Re: RFC: Logging plan of the running query

Поиск
Список
Период
Сортировка
От torikoshia
Тема Re: RFC: Logging plan of the running query
Дата
Msg-id e954285e4f6907fd479ebddf682acf52@oss.nttdata.com
обсуждение исходный текст
Ответ на Re: RFC: Logging plan of the running query  (Fujii Masao <masao.fujii@oss.nttdata.com>)
Ответы Re: RFC: Logging plan of the running query  (Fujii Masao <masao.fujii@oss.nttdata.com>)
Список pgsql-hackers
On 2022-01-27 20:18, Fujii Masao wrote:
> Here are another review comments:

Thanks for reviewing!

> +LOG:  plan of the query running on backend with PID 17793 is:
> 
> This seems not the same as what actually logged.

Modified.

> +        ereport(WARNING,
> +                (errmsg("PID %d is not a PostgreSQL server process", pid)));
> 
> Like commit 7fa945b857 changed, this warning message should be "PID %d
> is not a PostgreSQL backend process"?

Modified.

> +    if (SendProcSignal(pid, PROCSIG_LOG_CURRENT_PLAN, InvalidBackendId) < 
> 0)
> 
> proc->backendId should be specified instead of InvalidBackendId, to
> speed up the processing in SendProcSignal()?

Agreed. Modified.

> +    PROCSIG_LOG_CURRENT_PLAN, /* ask backend to log plan of the current 
> query */
> +volatile sig_atomic_t LogCurrentPlanPending = false;
> +extern void HandleLogCurrentPlanInterrupt(void);
> +extern void ProcessLogCurrentPlanInterrupt(void);
> 
> Isn't it better to use the names that are more consistent with the
> function name, i.e., pg_log_query_plan?
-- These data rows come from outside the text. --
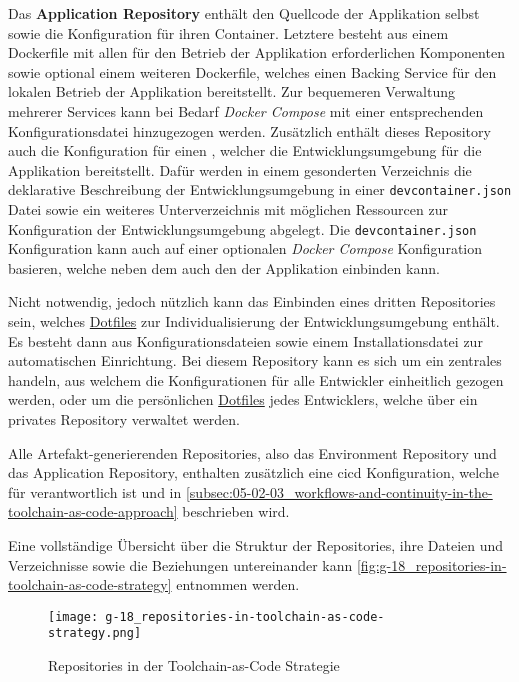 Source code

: Das \textbf{Application Repository} enthält den Quellcode der Applikation selbst sowie die Konfiguration für ihren Container. Letztere besteht aus einem Dockerfile mit allen für den Betrieb der Applikation erforderlichen Komponenten sowie optional einem weiteren Dockerfile, welches einen Backing Service für den lokalen Betrieb der Applikation bereitstellt. Zur bequemeren Verwaltung mehrerer Services kann bei Bedarf \textit{Docker Compose} mit einer entsprechenden Konfigurationsdatei hinzugezogen werden. Zusätzlich enthält dieses Repository auch die Konfiguration für einen , welcher die Entwicklungsumgebung für die Applikation bereitstellt. \linebreak[4]
Dafür werden in einem gesonderten Verzeichnis die deklarative Beschreibung der Entwicklungsumgebung in einer \texttt{devcontainer.json} Datei sowie ein weiteres Unterverzeichnis mit möglichen Ressourcen zur Konfiguration der Entwicklungsumgebung abgelegt. Die \texttt{devcontainer.json} Konfiguration kann auch auf einer optionalen \textit{Docker Compose} Konfiguration basieren, welche neben dem  auch den  der Applikation einbinden kann.

Nicht notwendig, jedoch nützlich kann das Einbinden eines dritten Repositories sein, welches \hyperref[sec:03-04_dotfiles]{Dotfiles} zur Individualisierung der Entwicklungsumgebung enthält. Es besteht dann aus Konfigurationsdateien sowie einem Installationsdatei zur automatischen Einrichtung. Bei diesem Repository kann es sich um ein zentrales handeln, aus welchem die Konfigurationen für alle Entwickler einheitlich gezogen werden, oder um die persönlichen \hyperref[sec:03-04_dotfiles]{Dotfiles} jedes Entwicklers, welche über ein privates Repository verwaltet werden.

Alle Artefakt-generierenden Repositories, also das Environment Repository und das Application Repository, enthalten zusätzlich eine \Gls{cicd} Konfiguration, welche für  verantwortlich ist und in \autoref{subsec:05-02-03_workflows-and-continuity-in-the-toolchain-as-code-approach} beschrieben wird.

Eine vollständige Übersicht über die Struktur der Repositories, ihre Dateien und Verzeichnisse sowie die Beziehungen untereinander kann \autoref{fig:g-18_repositories-in-toolchain-as-code-strategy} entnommen werden.

\begin{figure}[htp]
    \centering
    \texttt{[image: g-18\_repositories-in-toolchain-as-code-strategy.png]}
    \caption{Repositories in der Toolchain-as-Code Strategie}
    \label{fig:g-18_repositories-in-toolchain-as-code-strategy}
\end{figure}

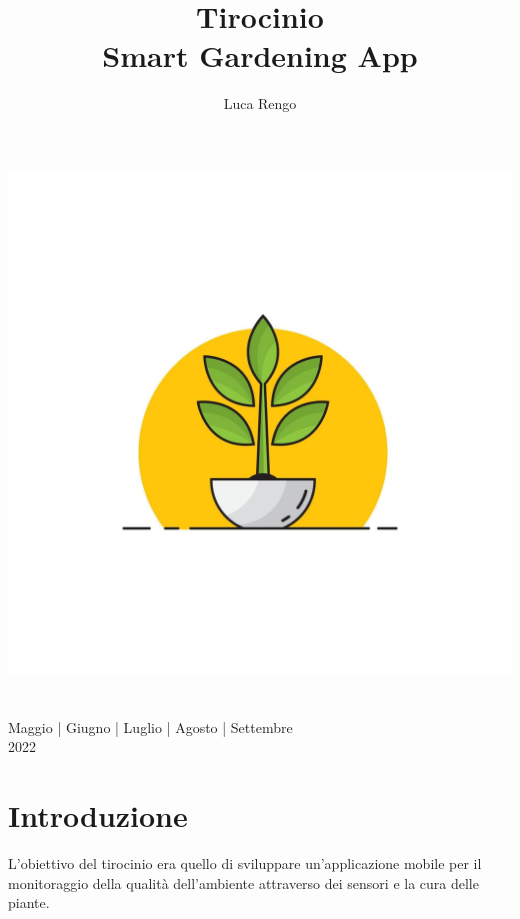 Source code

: \documentclass[a4paper,12pt]{report}
\title{\textbf{Tirocinio} \\[1.5ex] Smart Gardening App}
\author{Luca Rengo}
\begin{document}
	
\makeatletter
\begin{titlepage}
	\begin{center}
		\includegraphics[width=0.7\linewidth]{images/logo/plant-icon.png}\\
		{\Huge  \@title }\\[3ex] 
		{\large  \@author}\\[3ex] 
		{\large Maggio | Giugno | Luglio | Agosto | Settembre}\\[3ex]
		{\large 2022}\\[3ex]
	\end{center}
\end{titlepage}
\makeatother
\thispagestyle{empty}
\newpage
	

\tableofcontents

\newpage


	
	
\section{Introduzione}

\textsf{\small L'obiettivo del tirocinio era quello di sviluppare un'applicazione mobile per il monitoraggio della qualità dell'ambiente attraverso dei sensori e la cura delle piante.}
\end{document}

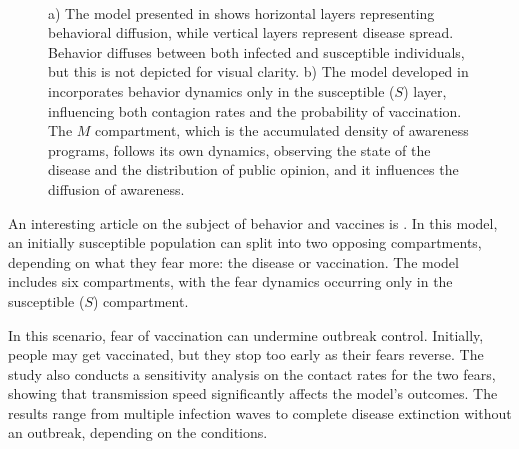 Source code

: \begin{figure}[h]
	\centering
	 \quad
	 \\
	\caption[Mean field models literature review]{a) The model presented in \cite{Tanaka_2002} shows horizontal layers representing behavioral diffusion, while vertical layers represent disease spread. Behavior diffuses between both infected and susceptible individuals, but this is not depicted for visual clarity. b) The model developed in \cite{Zuo2022} incorporates behavior dynamics only in the susceptible ($S$) layer, influencing both contagion rates and the probability of vaccination. The $M$ compartment, which is the accumulated density of awareness programs, follows its own dynamics, observing the state of the disease and the distribution of public opinion, and it influences the diffusion of awareness.}
	\label{fig:mean_models_1}
\end{figure}

An interesting article on the subject of behavior and vaccines is \cite{Epstein_2021}. In this model, an initially susceptible population can split into two opposing compartments, depending on what they fear more: the disease or vaccination. The model includes six compartments, with the fear dynamics occurring only in the susceptible ($S$) compartment.

In this scenario, fear of vaccination can undermine outbreak control. Initially, people may get vaccinated, but they stop too early as their fears reverse. The study also conducts a sensitivity analysis on the contact rates for the two fears, showing that transmission speed significantly affects the model’s outcomes. The results range from multiple infection waves to complete disease extinction without an outbreak, depending on the conditions.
For example,
> PROCSIG_LOG_QUERY_PLAN instead of PROCSIG_LOG_CURRENT_PLAN?

Agreed.
I removed 'current' from the variable and function names and used 
'query' instead.

> +        ereport(LOG_SERVER_ONLY,
> +                errmsg("backend with PID %d is not running a query",
> +                    MyProcPid));
> 
> errhidestmt(true) and errhidecontext(true) need to be added, don't
> they? Otherwise, for example, if pg_log_query_plan() is executed after
> debug_query_string is set but before ActiveQueryDesc is set, STATEMENT
> message would be output even though the message saying "not running a
> query" is output. Which seems confusing.

Agreed. Added errhidestmt(true) and errhidecontext(true).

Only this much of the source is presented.